Loading

Kibana alerting v2 alerts

When a rule fires repeatedly on the same problem, a flat list of events doesn't tell you when the issue started, whether it's still happening, or how long it's been going on. Alert episodes fill that gap. Each episode is a persistent record of one issue on one series, from first breach through recovery, with every evaluation appended to the same history. Nothing is overwritten.

Every alert episode moves through these states:

inactive → pending → active → recovering → inactive
		
State What it means
Inactive Problem fully resolved. You get a recovery notification.
Pending Errors detected, but the system is waiting to confirm it's a real problem before fully alerting.
Active Problem confirmed and ongoing. This is when you get notified.
Recovering Errors have stopped, but the system is waiting to confirm it's truly resolved.

Activation and recovery thresholds control how many consecutive evaluations must agree, or how long the condition must persist, before transitioning. Refer to Configure a rule to learn more about these settings.

Suppose a service starts throwing errors at 10:00am and stops at 10:45am. Your rule runs in Alert mode every 5 seconds. Here's how one episode covers the entire incident, from detection to resolution:

  1. 10:00am - The rule detects errors. A new episode is created. With no activation threshold configured, it moves immediately from pending to active.
  2. 10:00am–10:45am - The rule continues detecting errors on every run. The same episode stays active. No new episodes are created.
  3. 10:45am - Errors stop. The episode moves to recovering. Without a recovery threshold, it transitions immediately to inactive.

One problem is tracked in one episode, even though the rule ran hundreds of times while the condition was ongoing.

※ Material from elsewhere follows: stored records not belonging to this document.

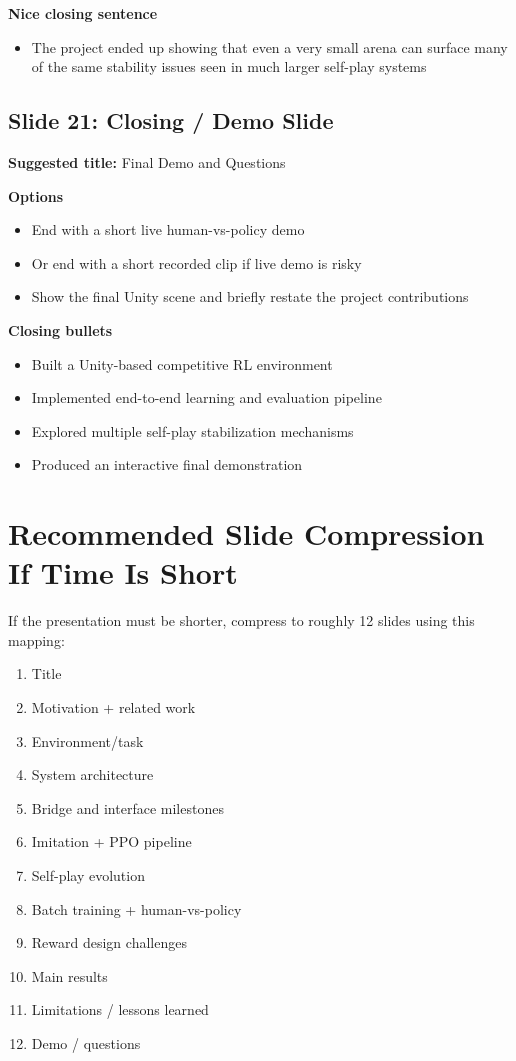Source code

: \documentclass[11pt]{article}
\begin{document}
\textbf{Nice closing sentence}
\begin{itemize}
    \item The project ended up showing that even a very small arena can surface many of the same stability issues seen in much larger self-play systems
\end{itemize}

\subsection*{Slide 21: Closing / Demo Slide}

\textbf{Suggested title:} Final Demo and Questions

\textbf{Options}
\begin{itemize}
    \item End with a short live human-vs-policy demo
    \item Or end with a short recorded clip if live demo is risky
    \item Show the final Unity scene and briefly restate the project contributions
\end{itemize}

\textbf{Closing bullets}
\begin{itemize}
    \item Built a Unity-based competitive RL environment
    \item Implemented end-to-end learning and evaluation pipeline
    \item Explored multiple self-play stabilization mechanisms
    \item Produced an interactive final demonstration
\end{itemize}

\section{Recommended Slide Compression If Time Is Short}

If the presentation must be shorter, compress to roughly 12 slides using this mapping:

\begin{enumerate}
    \item Title
    \item Motivation + related work
    \item Environment/task
    \item System architecture
    \item Bridge and interface milestones
    \item Imitation + PPO pipeline
    \item Self-play evolution
    \item Batch training + human-vs-policy
    \item Reward design challenges
    \item Main results
    \item Limitations / lessons learned
    \item Demo / questions
\end{enumerate}
\end{document}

A series is the ongoing relationship between a rule and one specific thing it monitors.

Your rule monitors services. Each service it tracks has its own series, one for checkout-service, one for payment-service, and so on. A series exists for as long as that rule keeps monitoring that service.

Think of it like a patient's medical file. The file exists as long as the patient is in the system. Individual health incidents come and go, but the file persists.

For the fields that identify a series in alert event documents, refer to Rule event and field reference.

An episode lives inside a series. A series can contain many episodes over its lifetime, one for each time that service had a problem.

Series: checkout-service
│
├── Episode 1: errors on April 10 (active → inactive)
├── Episode 2: errors on April 15 (active → inactive)
└── Episode 3: errors on April 18 (active right now)
		

The series is the container. Episodes are the individual problems that happened within it. When the series breaches again after recovering, a new episode starts.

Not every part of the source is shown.